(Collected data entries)
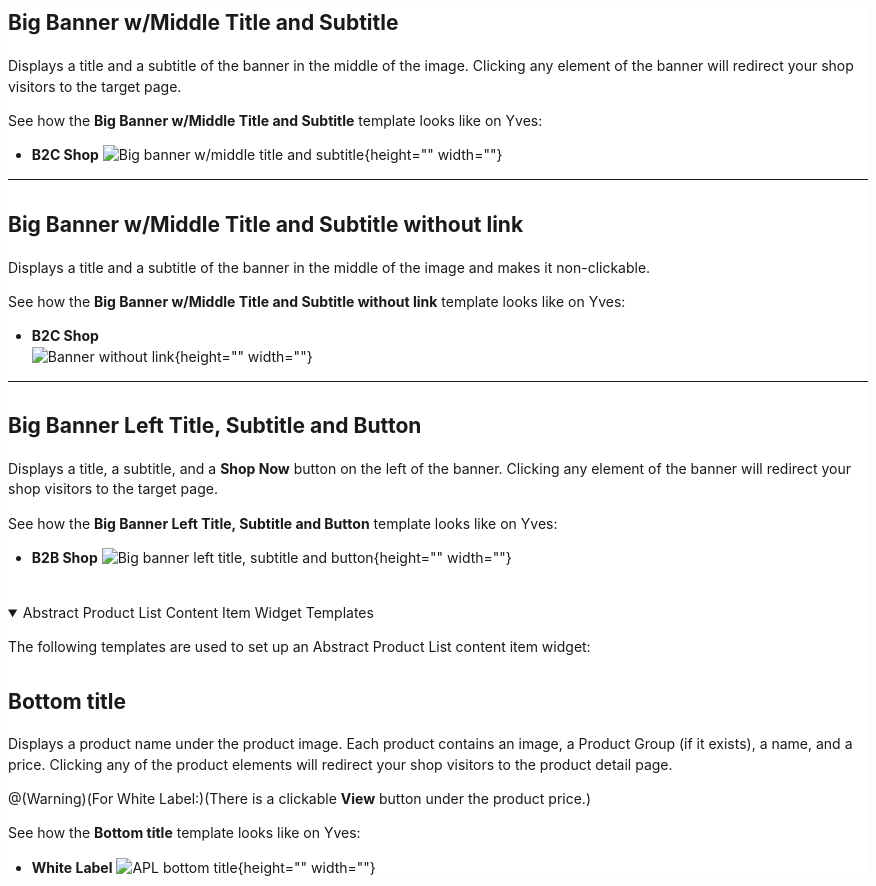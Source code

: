 ## Big Banner w/Middle Title and Subtitle

Displays a title and a subtitle of the banner in the middle of the image. Clicking any element of the banner will redirect your shop visitors to the target page. 

See how the **Big Banner w/Middle Title and Subtitle** template looks like on Yves:
    
* **B2C Shop**
![Big banner w/middle title and subtitle](https://cdn.document360.io/9fafa0d5-d76f-40c5-8b02-ab9515d3e879/Images/Documentation/banner-with-link-b2c.png){height="" width=""}
 ***

##  Big Banner w/Middle Title and Subtitle without link  
Displays a title and a subtitle of the banner in the middle of the image and makes it non-clickable.

See how the **Big Banner w/Middle Title and Subtitle without link** template looks like on Yves:
    
 * **B2C Shop**   
![Banner without link](https://cdn.document360.io/9fafa0d5-d76f-40c5-8b02-ab9515d3e879/Images/Documentation/banner-without-link-b2c%282%29.png){height="" width=""}


***
## Big Banner Left Title, Subtitle and Button
    
Displays a title, a subtitle, and a **Shop Now** button on the left of the banner. Clicking any element of the banner will redirect your shop visitors to the target page.

See how the **Big Banner Left Title, Subtitle and Button** template looks like on Yves:

* **B2B Shop**
![Big banner left title, subtitle and button](https://cdn.document360.io/9fafa0d5-d76f-40c5-8b02-ab9515d3e879/Images/Documentation/banner-left-button-b2b.png){height="" width=""}
    
<br/>
</details>

<details open>
<summary>Abstract Product List Content Item Widget Templates</summary>
    
The following templates are used to set up an Abstract Product List content item widget:
    
##  Bottom title
Displays a product name under the product image. Each product contains an image, a Product Group (if it exists), a name, and a price. Clicking any of the product elements will redirect your shop visitors to the product detail page.
    
@(Warning)(For White Label:)(There is a clickable **View** button under the product price.)
    
See how the **Bottom title** template looks like on Yves:
    
* **White Label**
![APL bottom title](https://cdn.document360.io/9fafa0d5-d76f-40c5-8b02-ab9515d3e879/Images/Documentation/apl-bottom-title-white-label.png){height="" width=""}
    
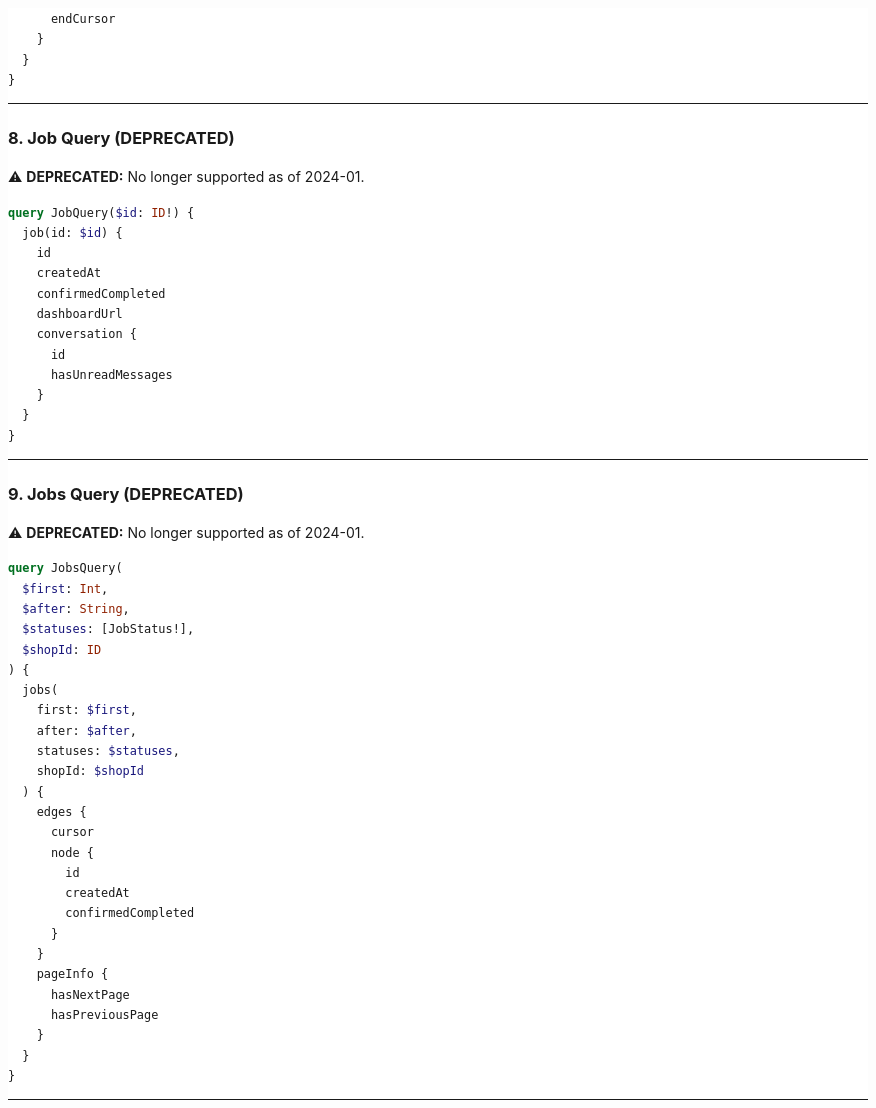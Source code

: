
 ```graphql
      endCursor
    }
  }
}
```

---

### 8. Job Query (DEPRECATED)

⚠️ **DEPRECATED:** No longer supported as of 2024-01.

```graphql
query JobQuery($id: ID!) {
  job(id: $id) {
    id
    createdAt
    confirmedCompleted
    dashboardUrl
    conversation {
      id
      hasUnreadMessages
    }
  }
}
```

---

### 9. Jobs Query (DEPRECATED)

⚠️ **DEPRECATED:** No longer supported as of 2024-01.

```graphql
query JobsQuery(
  $first: Int,
  $after: String,
  $statuses: [JobStatus!],
  $shopId: ID
) {
  jobs(
    first: $first,
    after: $after,
    statuses: $statuses,
    shopId: $shopId
  ) {
    edges {
      cursor
      node {
        id
        createdAt
        confirmedCompleted
      }
    }
    pageInfo {
      hasNextPage
      hasPreviousPage
    }
  }
}
```

---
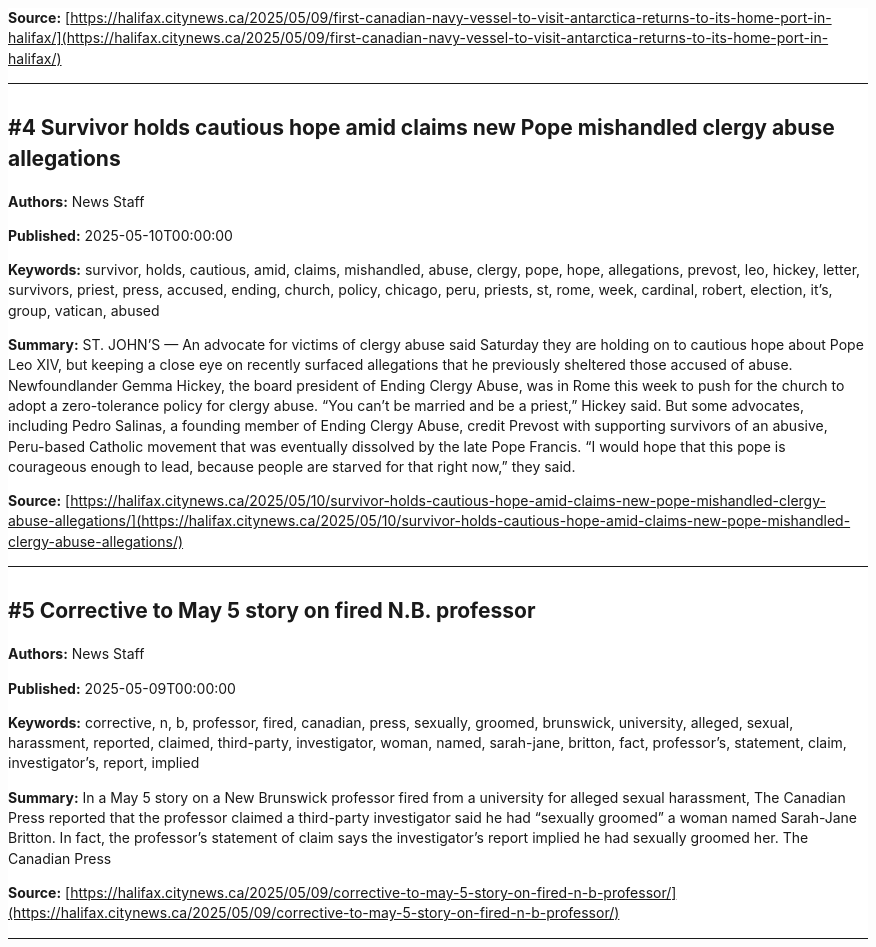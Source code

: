 **Source:** [https://halifax.citynews.ca/2025/05/09/first-canadian-navy-vessel-to-visit-antarctica-returns-to-its-home-port-in-halifax/](https://halifax.citynews.ca/2025/05/09/first-canadian-navy-vessel-to-visit-antarctica-returns-to-its-home-port-in-halifax/)

---

## #4 Survivor holds cautious hope amid claims new Pope mishandled clergy abuse allegations

**Authors:** News Staff

**Published:** 2025-05-10T00:00:00

**Keywords:** survivor, holds, cautious, amid, claims, mishandled, abuse, clergy, pope, hope, allegations, prevost, leo, hickey, letter, survivors, priest, press, accused, ending, church, policy, chicago, peru, priests, st, rome, week, cardinal, robert, election, it’s, group, vatican, abused

**Summary:** ST. JOHN’S — An advocate for victims of clergy abuse said Saturday they are holding on to cautious hope about Pope Leo XIV, but keeping a close eye on recently surfaced allegations that he previously sheltered those accused of abuse.
Newfoundlander Gemma Hickey, the board president of Ending Clergy Abuse, was in Rome this week to push for the church to adopt a zero-tolerance policy for clergy abuse.
“You can’t be married and be a priest,” Hickey said.
But some advocates, including Pedro Salinas, a founding member of Ending Clergy Abuse, credit Prevost with supporting survivors of an abusive, Peru-based Catholic movement that was eventually dissolved by the late Pope Francis.
“I would hope that this pope is courageous enough to lead, because people are starved for that right now,” they said.

**Source:** [https://halifax.citynews.ca/2025/05/10/survivor-holds-cautious-hope-amid-claims-new-pope-mishandled-clergy-abuse-allegations/](https://halifax.citynews.ca/2025/05/10/survivor-holds-cautious-hope-amid-claims-new-pope-mishandled-clergy-abuse-allegations/)

---

## #5 Corrective to May 5 story on fired N.B. professor

**Authors:** News Staff

**Published:** 2025-05-09T00:00:00

**Keywords:** corrective, n, b, professor, fired, canadian, press, sexually, groomed, brunswick, university, alleged, sexual, harassment, reported, claimed, third-party, investigator, woman, named, sarah-jane, britton, fact, professor’s, statement, claim, investigator’s, report, implied

**Summary:** In a May 5 story on a New Brunswick professor fired from a university for alleged sexual harassment, The Canadian Press reported that the professor claimed a third-party investigator said he had “sexually groomed” a woman named Sarah-Jane Britton.
In fact, the professor’s statement of claim says the investigator’s report implied he had sexually groomed her.
The Canadian Press

**Source:** [https://halifax.citynews.ca/2025/05/09/corrective-to-may-5-story-on-fired-n-b-professor/](https://halifax.citynews.ca/2025/05/09/corrective-to-may-5-story-on-fired-n-b-professor/)

---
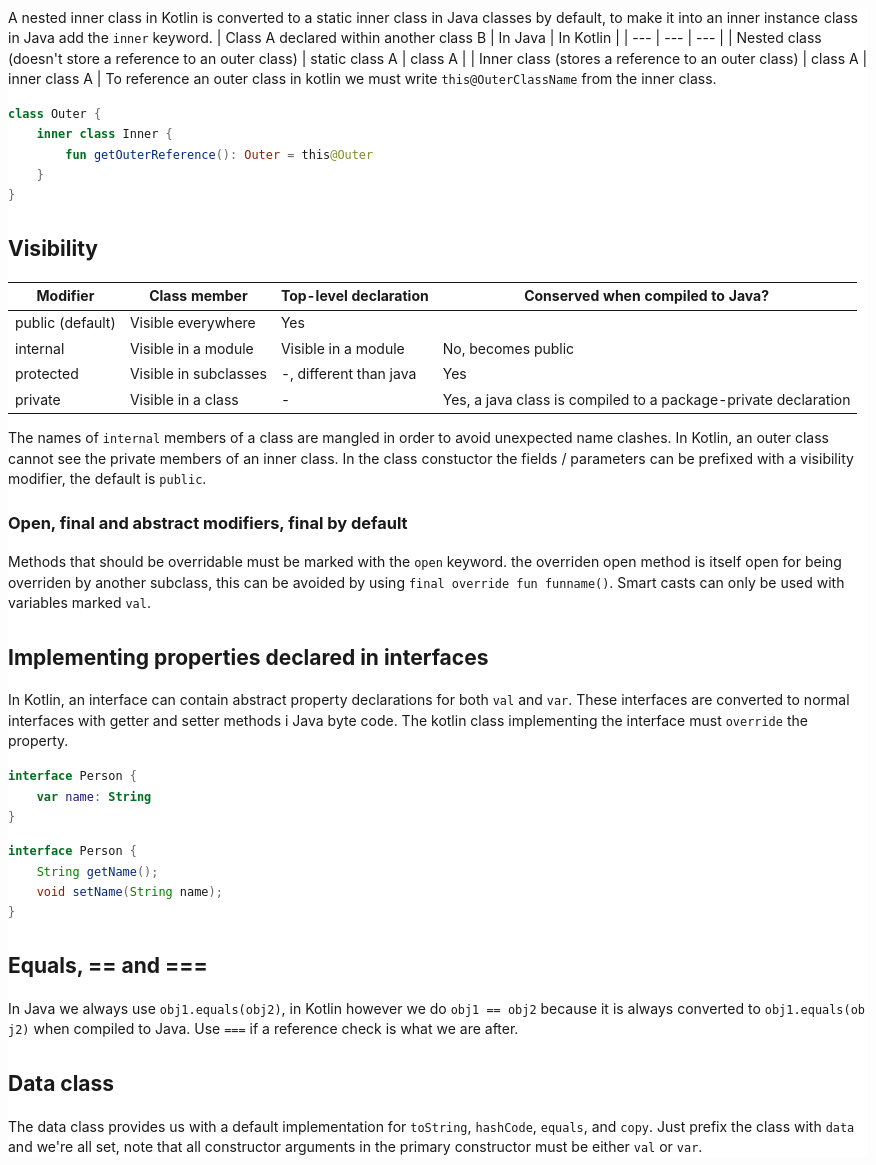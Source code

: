 A nested inner class in Kotlin is converted to a static inner class in Java classes by default, to make it into an inner instance class in Java add the `inner` keyword.
| Class A declared within another class B | In Java | In Kotlin |
| --- | --- | --- |
| Nested class (doesn't store a reference to an outer class) | static class A | class A |
| Inner class (stores a reference to an outer class) | class A | inner class A |
To reference an outer class in kotlin we must write `this@OuterClassName` from the inner class.
```kotlin
class Outer {
    inner class Inner {
        fun getOuterReference(): Outer = this@Outer
    }
}
```
## Visibility
| Modifier | Class member | Top-level declaration | Conserved when compiled to Java? |
| --- | --- | --- | --- |
| public (default) | Visible everywhere | Yes |
| internal | Visible in a module | Visible in a module | No, becomes  public |
| protected | Visible in subclasses | -, different than java | Yes |
| private | Visible in a class | - | Yes, a java class is compiled to a package-private declaration |
The names of `internal` members of a class are mangled in order to avoid unexpected name clashes. In Kotlin, an outer class cannot see the private members of an inner class. In the class constuctor the fields / parameters can be prefixed with a visibility modifier, the default is `public`.
### Open, final and abstract modifiers, final by default
Methods that should be overridable must be marked with the `open` keyword. the overriden open method is itself open for being overriden by another subclass, this can be avoided by using `final override fun funname()`. Smart casts can only be used with variables marked `val`.

## Implementing properties declared in interfaces
In Kotlin, an interface can contain abstract property declarations for both `val` and `var`. These interfaces are converted to normal interfaces with getter and setter methods i Java byte code. The kotlin class implementing the interface must `override` the property.
```kotlin
interface Person {
    var name: String
}
```
```java
interface Person {
    String getName();
    void setName(String name);
}
```
## Equals, == and ===
In Java we always use `obj1.equals(obj2)`, in Kotlin however we do `obj1 == obj2` because it is always converted to `obj1.equals(obj2)` when compiled to Java. Use `===` if a reference check is what we are after.
## Data class
The data class provides us with a default implementation for `toString`, `hashCode`, `equals`, and `copy`. Just prefix the class with `data` and we're all set, note that all constructor arguments in the primary constructor must be either `val` or `var`.
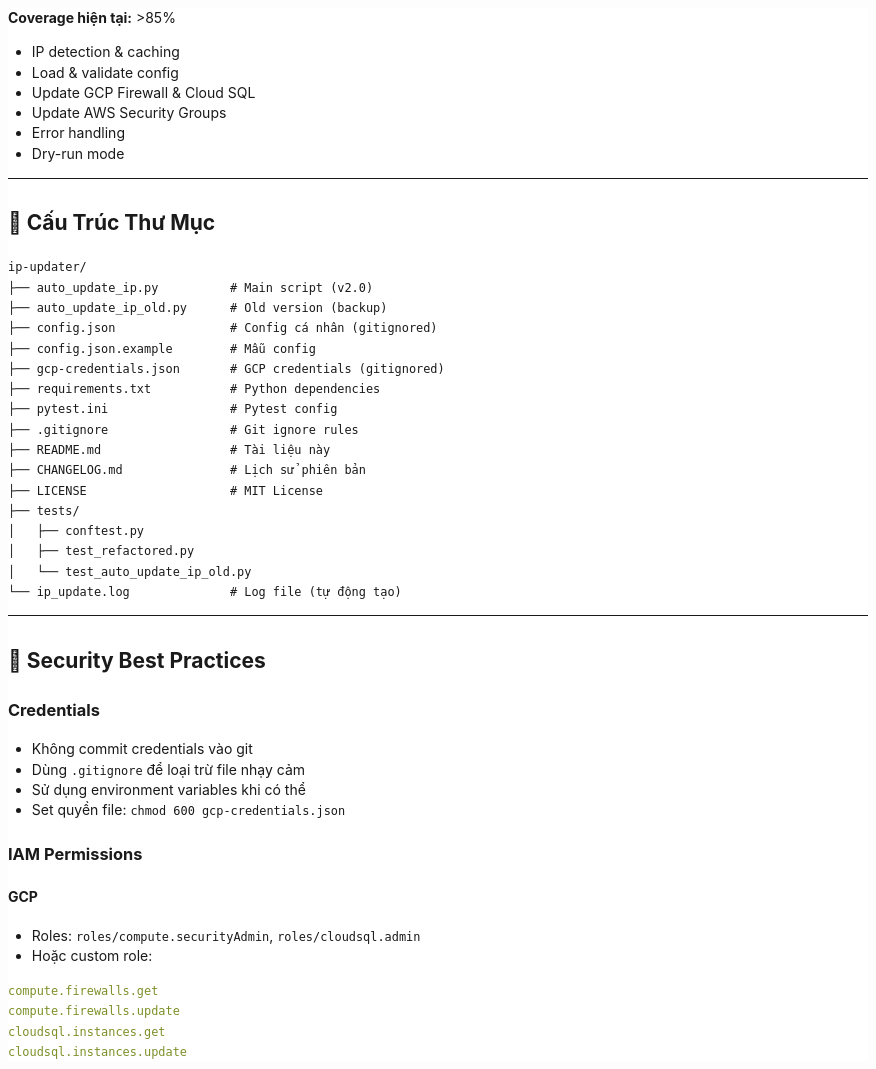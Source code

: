 **Coverage hiện tại:** >85%

- IP detection & caching
- Load & validate config
- Update GCP Firewall & Cloud SQL
- Update AWS Security Groups
- Error handling
- Dry-run mode

---

## 📂 Cấu Trúc Thư Mục

```
ip-updater/
├── auto_update_ip.py          # Main script (v2.0)
├── auto_update_ip_old.py      # Old version (backup)
├── config.json                # Config cá nhân (gitignored)
├── config.json.example        # Mẫu config
├── gcp-credentials.json       # GCP credentials (gitignored)
├── requirements.txt           # Python dependencies
├── pytest.ini                 # Pytest config
├── .gitignore                 # Git ignore rules
├── README.md                  # Tài liệu này
├── CHANGELOG.md               # Lịch sử phiên bản
├── LICENSE                    # MIT License
├── tests/
│   ├── conftest.py
│   ├── test_refactored.py
│   └── test_auto_update_ip_old.py
└── ip_update.log              # Log file (tự động tạo)
```

---

## 🔐 Security Best Practices

### Credentials

- Không commit credentials vào git
- Dùng `.gitignore` để loại trừ file nhạy cảm
- Sử dụng environment variables khi có thể
- Set quyền file: `chmod 600 gcp-credentials.json`

### IAM Permissions

#### GCP

- Roles: `roles/compute.securityAdmin`, `roles/cloudsql.admin`
- Hoặc custom role:

```yaml
compute.firewalls.get
compute.firewalls.update
cloudsql.instances.get
cloudsql.instances.update
```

EXERCISE: The number alone, please: how many lines in the data contain the string "file"?

RESPONSE BELOW: 3